- **About this exercise**: Reproduce the data below in full and exclude every picture.

Rendered images with source text:
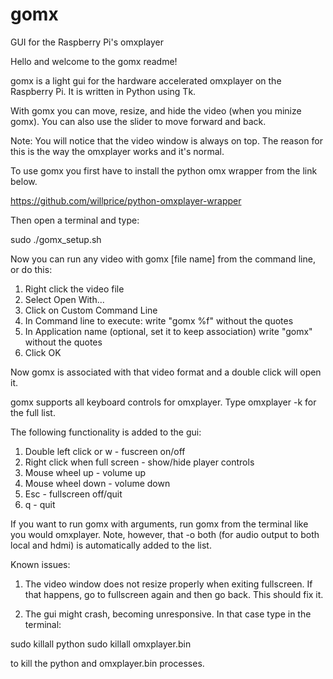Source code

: 
# gomx
GUI for the Raspberry Pi's omxplayer

Hello and welcome to the gomx readme!

gomx is a light gui for the hardware accelerated omxplayer on the Raspberry Pi.
It is written in Python using Tk.

With gomx you can move, resize, and hide the video (when you minize gomx). You can also use
the slider to move forward and back.  

Note: You will notice that the video window is always on top.
The reason for this is the way the omxplayer works and it's normal.

To use gomx you first have to install the python omx wrapper from the link below.

https://github.com/willprice/python-omxplayer-wrapper

Then open a terminal and type:

sudo ./gomx_setup.sh

Now you can run any video with gomx [file name] from the command line, or do this:

1. Right click the video file
2. Select Open With...
3. Click on Custom Command Line
4. In Command line to execute: write "gomx %f" without the quotes
5. In Application name (optional, set it to keep association) write "gomx" without the quotes
6. Click OK

Now gomx is associated with that video format and a double click will open it.

gomx supports all keyboard controls for omxplayer. Type omxplayer -k for the full list.

The following functionality is added to the gui:

1. Double left click or w			  - fuscreen on/off
2. Right click when full screen	- show/hide player controls
3. Mouse wheel up					      - volume up
4. Mouse wheel down				      - volume down
5. Esc								            - fullscreen off/quit
6. q							        	      - quit

If you want to run gomx with arguments, run gomx from the terminal like you would
omxplayer. Note, however, that -o both (for audio output to both local and hdmi) 
is automatically added to the list.

Known issues: 

1. The video window does not resize properly when exiting fullscreen.
If that happens, go to fullscreen again and then go back. This should fix it.

2. The gui might crash, becoming unresponsive. 
In that case type in the terminal:

sudo killall python
sudo killall omxplayer.bin

to kill the python and omxplayer.bin processes.
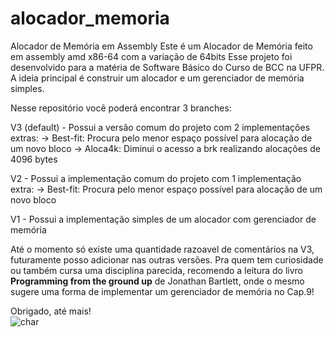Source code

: # alocador_memoria
Alocador de Memória em Assembly
Este é um Alocador de Memória feito em assembly amd x86-64 com a variação de 64bits
Esse projeto foi desenvolvido para a matéria de Software Básico do Curso de BCC na UFPR.
A ideia principal é construir um alocador e um gerenciador de memória simples.

Nesse repositório você poderá encontrar 3 branches:

V3 (default) - Possui a versão comum do projeto com 2 implementações extras:
  -> Best-fit: Procura pelo menor espaço possível para alocação de um novo bloco
  -> Aloca4k: Diminui o acesso a brk realizando alocações de 4096 bytes
  
V2 - Possui a implementação comum do projeto com 1 implementação extra:
  -> Best-fit: Procura pelo menor espaço possível para alocação de um novo bloco

V1 - Possui a implementação simples de um alocador com gerenciador de memória

Até o momento só existe uma quantidade razoavel de comentários na V3, futuramente posso adicionar nas outras versões.
Pra quem tem curiosidade ou também cursa uma disciplina parecida, recomendo a leitura do livro **Programming from the ground up** de Jonathan Bartlett, onde o mesmo sugere uma forma de implementar um gerenciador de memória no Cap.9!

Obrigado, até mais! <br>
![char](https://user-images.githubusercontent.com/56267233/127407894-1082dfbb-042d-497a-badb-6f426734a8f9.gif)

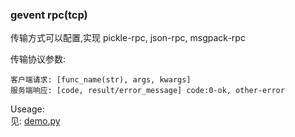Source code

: ### gevent rpc(tcp) ###

传输方式可以配置,实现 pickle-rpc, json-rpc, msgpack-rpc

传输协议参数:

    客户端请求: [func_name(str), args, kwargs]
    服务端响应: [code, result/error_message] code:0-ok, other-error

Useage:  
见: [demo.py](https://github.com/gf0842wf/gevent-rpc/blob/master/demo.py)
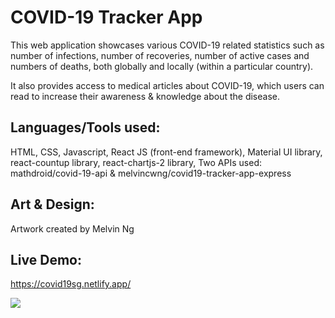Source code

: # COVID-19 Tracker App

This web application showcases various COVID-19 related statistics such as number of infections, number of recoveries, number of active cases and numbers of deaths, both globally and locally (within a particular country). 

It also provides access to medical articles about COVID-19, which users can read to increase their awareness & knowledge about the disease.

## Languages/Tools used:
HTML, CSS, Javascript, React JS (front-end framework), Material UI library, react-countup library, react-chartjs-2 library, Two APIs used: mathdroid/covid-19-api & melvincwng/covid19-tracker-app-express

## Art & Design:
Artwork created by Melvin Ng

## Live Demo:
https://covid19sg.netlify.app/

<img src="https://github.com/melvincwng/covid19-tracker-app/blob/master/src/images/demo.JPG"/>
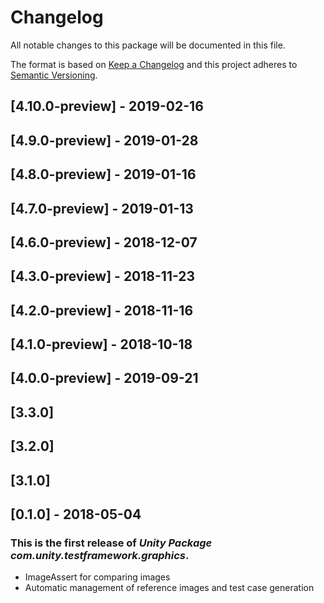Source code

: # Changelog
All notable changes to this package will be documented in this file.

The format is based on [Keep a Changelog](http://keepachangelog.com/en/1.0.0/)
and this project adheres to [Semantic Versioning](http://semver.org/spec/v2.0.0.html).

## [4.10.0-preview] - 2019-02-16

## [4.9.0-preview] - 2019-01-28

## [4.8.0-preview] - 2019-01-16

## [4.7.0-preview] - 2019-01-13

## [4.6.0-preview] - 2018-12-07

## [4.3.0-preview] - 2018-11-23

## [4.2.0-preview] - 2018-11-16

## [4.1.0-preview] - 2018-10-18

## [4.0.0-preview] - 2019-09-21

## [3.3.0]

## [3.2.0]

## [3.1.0]

## [0.1.0] - 2018-05-04

### This is the first release of *Unity Package com.unity.testframework.graphics*.

* ImageAssert for comparing images
* Automatic management of reference images and test case generation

- **Answer below**:
Source code

: 
# gomx
GUI for the Raspberry Pi's omxplayer

Hello and welcome to the gomx readme!

gomx is a light gui for the hardware accelerated omxplayer on the Raspberry Pi.
It is written in Python using Tk.

With gomx you can move, resize, and hide the video (when you minize gomx). You can also use
the slider to move forward and back.  

Note: You will notice that the video window is always on top.
The reason for this is the way the omxplayer works and it's normal.

To use gomx you first have to install the python omx wrapper from the link below.

https://github.com/willprice/python-omxplayer-wrapper

Then open a terminal and type:

sudo ./gomx_setup.sh

Now you can run any video with gomx [file name] from the command line, or do this:

1. Right click the video file
2. Select Open With...
3. Click on Custom Command Line
4. In Command line to execute: write "gomx %f" without the quotes
5. In Application name (optional, set it to keep association) write "gomx" without the quotes
6. Click OK

Now gomx is associated with that video format and a double click will open it.

gomx supports all keyboard controls for omxplayer. Type omxplayer -k for the full list.

The following functionality is added to the gui:

1. Double left click or w			  - fuscreen on/off
2. Right click when full screen	- show/hide player controls
3. Mouse wheel up					      - volume up
4. Mouse wheel down				      - volume down
5. Esc								            - fullscreen off/quit
6. q							        	      - quit

If you want to run gomx with arguments, run gomx from the terminal like you would
omxplayer. Note, however, that -o both (for audio output to both local and hdmi) 
is automatically added to the list.

Known issues: 

1. The video window does not resize properly when exiting fullscreen.
If that happens, go to fullscreen again and then go back. This should fix it.

2. The gui might crash, becoming unresponsive. 
In that case type in the terminal:

sudo killall python
sudo killall omxplayer.bin

to kill the python and omxplayer.bin processes.
Source code

: # alocador_memoria
Alocador de Memória em Assembly
Este é um Alocador de Memória feito em assembly amd x86-64 com a variação de 64bits
Esse projeto foi desenvolvido para a matéria de Software Básico do Curso de BCC na UFPR.
A ideia principal é construir um alocador e um gerenciador de memória simples.

Nesse repositório você poderá encontrar 3 branches:

V3 (default) - Possui a versão comum do projeto com 2 implementações extras:
  -> Best-fit: Procura pelo menor espaço possível para alocação de um novo bloco
  -> Aloca4k: Diminui o acesso a brk realizando alocações de 4096 bytes
  
V2 - Possui a implementação comum do projeto com 1 implementação extra:
  -> Best-fit: Procura pelo menor espaço possível para alocação de um novo bloco

V1 - Possui a implementação simples de um alocador com gerenciador de memória

Até o momento só existe uma quantidade razoavel de comentários na V3, futuramente posso adicionar nas outras versões.
Pra quem tem curiosidade ou também cursa uma disciplina parecida, recomendo a leitura do livro **Programming from the ground up** de Jonathan Bartlett, onde o mesmo sugere uma forma de implementar um gerenciador de memória no Cap.9!

Obrigado, até mais! <br>
![char](https://user-images.githubusercontent.com/56267233/127407894-1082dfbb-042d-497a-badb-6f426734a8f9.gif)

Source code

: ### gevent rpc(tcp) ###

传输方式可以配置,实现 pickle-rpc, json-rpc, msgpack-rpc

传输协议参数:

    客户端请求: [func_name(str), args, kwargs]
    服务端响应: [code, result/error_message] code:0-ok, other-error

Useage:  
见: [demo.py](https://github.com/gf0842wf/gevent-rpc/blob/master/demo.py)
Source code

: # COVID-19 Tracker App

This web application showcases various COVID-19 related statistics such as number of infections, number of recoveries, number of active cases and numbers of deaths, both globally and locally (within a particular country). 

It also provides access to medical articles about COVID-19, which users can read to increase their awareness & knowledge about the disease.

## Languages/Tools used:
HTML, CSS, Javascript, React JS (front-end framework), Material UI library, react-countup library, react-chartjs-2 library, Two APIs used: mathdroid/covid-19-api & melvincwng/covid19-tracker-app-express

## Art & Design:
Artwork created by Melvin Ng

## Live Demo:
https://covid19sg.netlify.app/

<img src="https://github.com/melvincwng/covid19-tracker-app/blob/master/src/images/demo.JPG"/>
Source code

: # Changelog
All notable changes to this package will be documented in this file.

The format is based on [Keep a Changelog](http://keepachangelog.com/en/1.0.0/)
and this project adheres to [Semantic Versioning](http://semver.org/spec/v2.0.0.html).

## [4.10.0-preview] - 2019-02-16

## [4.9.0-preview] - 2019-01-28

## [4.8.0-preview] - 2019-01-16

## [4.7.0-preview] - 2019-01-13

## [4.6.0-preview] - 2018-12-07

## [4.3.0-preview] - 2018-11-23

## [4.2.0-preview] - 2018-11-16

## [4.1.0-preview] - 2018-10-18

## [4.0.0-preview] - 2019-09-21

## [3.3.0]

## [3.2.0]

## [3.1.0]

## [0.1.0] - 2018-05-04

### This is the first release of *Unity Package com.unity.testframework.graphics*.

* ImageAssert for comparing images
* Automatic management of reference images and test case generation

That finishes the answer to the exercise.